━━━ RECORDS ━━━

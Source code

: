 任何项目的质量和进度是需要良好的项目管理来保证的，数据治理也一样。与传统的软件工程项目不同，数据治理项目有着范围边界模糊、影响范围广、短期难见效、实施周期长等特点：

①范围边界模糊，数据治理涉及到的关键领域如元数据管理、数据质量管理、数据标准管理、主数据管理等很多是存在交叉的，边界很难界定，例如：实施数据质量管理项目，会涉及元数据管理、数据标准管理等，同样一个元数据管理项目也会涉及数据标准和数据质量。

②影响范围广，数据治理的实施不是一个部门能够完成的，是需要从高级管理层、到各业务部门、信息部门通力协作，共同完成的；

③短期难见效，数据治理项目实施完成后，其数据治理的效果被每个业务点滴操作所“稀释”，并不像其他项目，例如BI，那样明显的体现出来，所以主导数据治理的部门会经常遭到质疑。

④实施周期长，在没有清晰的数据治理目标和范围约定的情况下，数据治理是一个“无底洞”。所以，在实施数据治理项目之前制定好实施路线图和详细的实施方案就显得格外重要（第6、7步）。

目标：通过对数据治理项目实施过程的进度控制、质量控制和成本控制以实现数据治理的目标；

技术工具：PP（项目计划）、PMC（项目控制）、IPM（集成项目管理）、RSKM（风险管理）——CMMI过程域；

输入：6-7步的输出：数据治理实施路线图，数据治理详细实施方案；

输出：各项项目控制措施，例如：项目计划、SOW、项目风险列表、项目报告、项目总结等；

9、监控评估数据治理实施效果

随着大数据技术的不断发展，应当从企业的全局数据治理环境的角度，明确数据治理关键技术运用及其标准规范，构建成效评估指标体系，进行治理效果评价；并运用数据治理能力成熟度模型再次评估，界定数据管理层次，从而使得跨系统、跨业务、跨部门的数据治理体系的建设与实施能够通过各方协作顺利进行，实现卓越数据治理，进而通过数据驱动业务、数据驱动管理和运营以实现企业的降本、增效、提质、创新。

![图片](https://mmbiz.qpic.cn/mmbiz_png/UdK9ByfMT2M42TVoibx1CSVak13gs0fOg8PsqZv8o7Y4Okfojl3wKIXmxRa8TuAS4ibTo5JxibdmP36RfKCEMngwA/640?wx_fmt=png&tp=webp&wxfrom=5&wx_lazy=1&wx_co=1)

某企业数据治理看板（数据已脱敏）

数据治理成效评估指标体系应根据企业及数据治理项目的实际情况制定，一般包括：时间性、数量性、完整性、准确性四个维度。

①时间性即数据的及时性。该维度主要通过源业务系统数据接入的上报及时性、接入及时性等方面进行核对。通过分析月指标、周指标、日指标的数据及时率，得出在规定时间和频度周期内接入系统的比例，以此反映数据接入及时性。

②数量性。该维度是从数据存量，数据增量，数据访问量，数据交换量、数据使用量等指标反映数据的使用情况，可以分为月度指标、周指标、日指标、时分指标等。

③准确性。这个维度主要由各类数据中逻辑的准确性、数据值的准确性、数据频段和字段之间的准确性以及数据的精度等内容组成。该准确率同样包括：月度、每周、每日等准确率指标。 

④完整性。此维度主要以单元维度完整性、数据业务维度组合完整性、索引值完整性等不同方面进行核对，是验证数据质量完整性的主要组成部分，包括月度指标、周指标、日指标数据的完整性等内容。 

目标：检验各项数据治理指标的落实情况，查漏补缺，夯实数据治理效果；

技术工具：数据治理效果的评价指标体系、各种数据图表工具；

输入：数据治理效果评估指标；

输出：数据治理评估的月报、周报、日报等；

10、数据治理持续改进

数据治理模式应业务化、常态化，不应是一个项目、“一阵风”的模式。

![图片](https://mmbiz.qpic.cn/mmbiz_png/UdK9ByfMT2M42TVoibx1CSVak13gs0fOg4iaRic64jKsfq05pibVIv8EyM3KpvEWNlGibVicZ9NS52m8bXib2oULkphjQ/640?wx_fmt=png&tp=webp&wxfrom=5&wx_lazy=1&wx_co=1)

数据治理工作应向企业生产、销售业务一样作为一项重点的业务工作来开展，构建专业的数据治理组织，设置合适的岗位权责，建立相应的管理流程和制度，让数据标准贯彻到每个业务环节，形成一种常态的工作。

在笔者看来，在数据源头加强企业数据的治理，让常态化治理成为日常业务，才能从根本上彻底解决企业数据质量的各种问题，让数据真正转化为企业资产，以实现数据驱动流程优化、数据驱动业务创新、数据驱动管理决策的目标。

━━━

PROBLEM DESCRIPTION. From the listing above, output exactly the run of lines that starts with the line containing "④实施周期长，在没有清晰的数" and ends with the line containing "某企业数据治理看板（数据已脱敏）".

TASK RESPONSE.
④实施周期长，在没有清晰的数据治理目标和范围约定的情况下，数据治理是一个“无底洞”。所以，在实施数据治理项目之前制定好实施路线图和详细的实施方案就显得格外重要（第6、7步）。

目标：通过对数据治理项目实施过程的进度控制、质量控制和成本控制以实现数据治理的目标；

技术工具：PP（项目计划）、PMC（项目控制）、IPM（集成项目管理）、RSKM（风险管理）——CMMI过程域；

输入：6-7步的输出：数据治理实施路线图，数据治理详细实施方案；

输出：各项项目控制措施，例如：项目计划、SOW、项目风险列表、项目报告、项目总结等；

9、监控评估数据治理实施效果

随着大数据技术的不断发展，应当从企业的全局数据治理环境的角度，明确数据治理关键技术运用及其标准规范，构建成效评估指标体系，进行治理效果评价；并运用数据治理能力成熟度模型再次评估，界定数据管理层次，从而使得跨系统、跨业务、跨部门的数据治理体系的建设与实施能够通过各方协作顺利进行，实现卓越数据治理，进而通过数据驱动业务、数据驱动管理和运营以实现企业的降本、增效、提质、创新。

![图片](https://mmbiz.qpic.cn/mmbiz_png/UdK9ByfMT2M42TVoibx1CSVak13gs0fOg8PsqZv8o7Y4Okfojl3wKIXmxRa8TuAS4ibTo5JxibdmP36RfKCEMngwA/640?wx_fmt=png&tp=webp&wxfrom=5&wx_lazy=1&wx_co=1)

某企业数据治理看板（数据已脱敏）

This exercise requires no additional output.